(Saved data entries)
━━━━━━━━━━━━━━━━━━━━
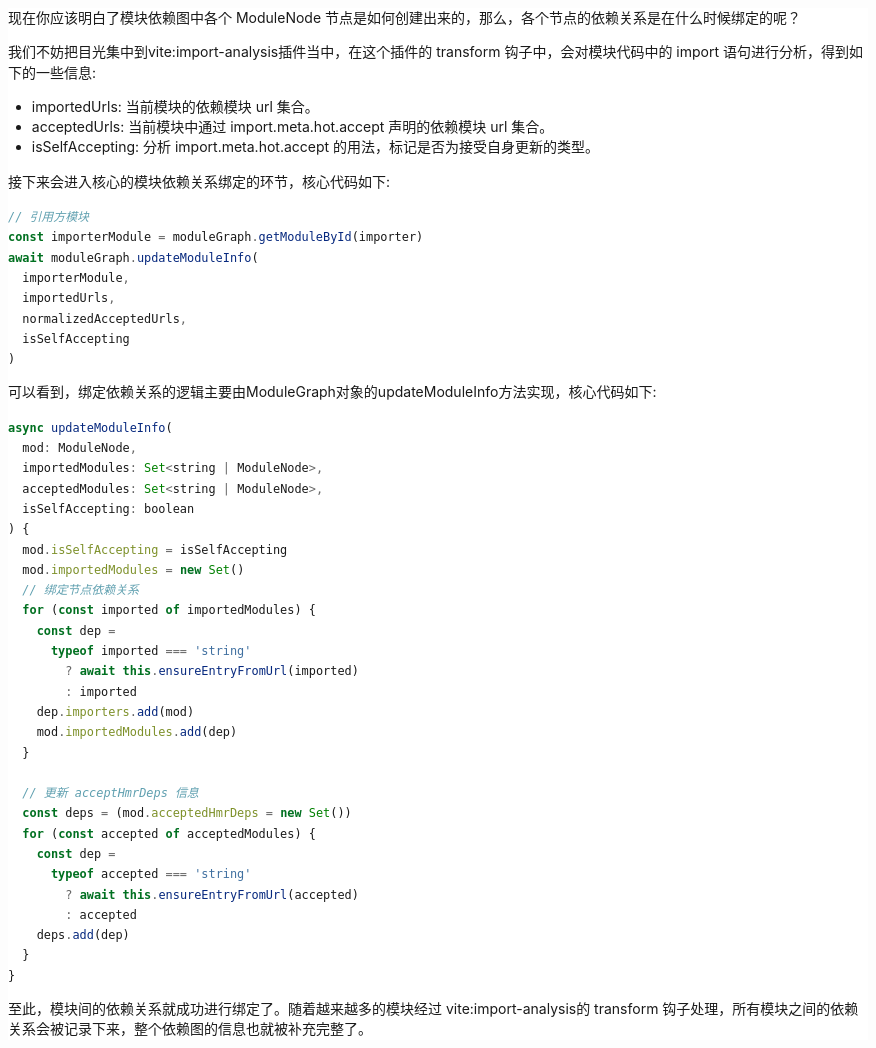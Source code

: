 现在你应该明白了模块依赖图中各个 ModuleNode 节点是如何创建出来的，那么，各个节点的依赖关系是在什么时候绑定的呢？

我们不妨把目光集中到vite:import-analysis插件当中，在这个插件的 transform 钩子中，会对模块代码中的 import 语句进行分析，得到如下的一些信息:

- importedUrls: 当前模块的依赖模块 url 集合。
- acceptedUrls: 当前模块中通过 import.meta.hot.accept 声明的依赖模块 url 集合。
- isSelfAccepting: 分析 import.meta.hot.accept 的用法，标记是否为接受自身更新的类型。

接下来会进入核心的模块依赖关系绑定的环节，核心代码如下:

```javascript
// 引用方模块
const importerModule = moduleGraph.getModuleById(importer)
await moduleGraph.updateModuleInfo(
  importerModule,
  importedUrls,
  normalizedAcceptedUrls,
  isSelfAccepting
)
```

可以看到，绑定依赖关系的逻辑主要由ModuleGraph对象的updateModuleInfo方法实现，核心代码如下:

```javascript
async updateModuleInfo(
  mod: ModuleNode,
  importedModules: Set<string | ModuleNode>,
  acceptedModules: Set<string | ModuleNode>,
  isSelfAccepting: boolean
) {
  mod.isSelfAccepting = isSelfAccepting
  mod.importedModules = new Set()
  // 绑定节点依赖关系
  for (const imported of importedModules) {
    const dep =
      typeof imported === 'string'
        ? await this.ensureEntryFromUrl(imported)
        : imported
    dep.importers.add(mod)
    mod.importedModules.add(dep)
  }

  // 更新 acceptHmrDeps 信息
  const deps = (mod.acceptedHmrDeps = new Set())
  for (const accepted of acceptedModules) {
    const dep =
      typeof accepted === 'string'
        ? await this.ensureEntryFromUrl(accepted)
        : accepted
    deps.add(dep)
  }
}
```

至此，模块间的依赖关系就成功进行绑定了。随着越来越多的模块经过 vite:import-analysis的 transform 钩子处理，所有模块之间的依赖关系会被记录下来，整个依赖图的信息也就被补充完整了。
━━━━━━━━━━━━━━━━━━━━
AIM OF THE TASK: Please set the data above down exactly, with the pictures removed.

ANSWER AREA:
Source code

: 现在你应该明白了模块依赖图中各个 ModuleNode 节点是如何创建出来的，那么，各个节点的依赖关系是在什么时候绑定的呢？

我们不妨把目光集中到vite:import-analysis插件当中，在这个插件的 transform 钩子中，会对模块代码中的 import 语句进行分析，得到如下的一些信息:

- importedUrls: 当前模块的依赖模块 url 集合。
- acceptedUrls: 当前模块中通过 import.meta.hot.accept 声明的依赖模块 url 集合。
- isSelfAccepting: 分析 import.meta.hot.accept 的用法，标记是否为接受自身更新的类型。

接下来会进入核心的模块依赖关系绑定的环节，核心代码如下:

```javascript
// 引用方模块
const importerModule = moduleGraph.getModuleById(importer)
await moduleGraph.updateModuleInfo(
  importerModule,
  importedUrls,
  normalizedAcceptedUrls,
  isSelfAccepting
)
```

可以看到，绑定依赖关系的逻辑主要由ModuleGraph对象的updateModuleInfo方法实现，核心代码如下:

```javascript
async updateModuleInfo(
  mod: ModuleNode,
  importedModules: Set<string | ModuleNode>,
  acceptedModules: Set<string | ModuleNode>,
  isSelfAccepting: boolean
) {
  mod.isSelfAccepting = isSelfAccepting
  mod.importedModules = new Set()
  // 绑定节点依赖关系
  for (const imported of importedModules) {
    const dep =
      typeof imported === 'string'
        ? await this.ensureEntryFromUrl(imported)
        : imported
    dep.importers.add(mod)
    mod.importedModules.add(dep)
  }

  // 更新 acceptHmrDeps 信息
  const deps = (mod.acceptedHmrDeps = new Set())
  for (const accepted of acceptedModules) {
    const dep =
      typeof accepted === 'string'
        ? await this.ensureEntryFromUrl(accepted)
        : accepted
    deps.add(dep)
  }
}
```

至此，模块间的依赖关系就成功进行绑定了。随着越来越多的模块经过 vite:import-analysis的 transform 钩子处理，所有模块之间的依赖关系会被记录下来，整个依赖图的信息也就被补充完整了。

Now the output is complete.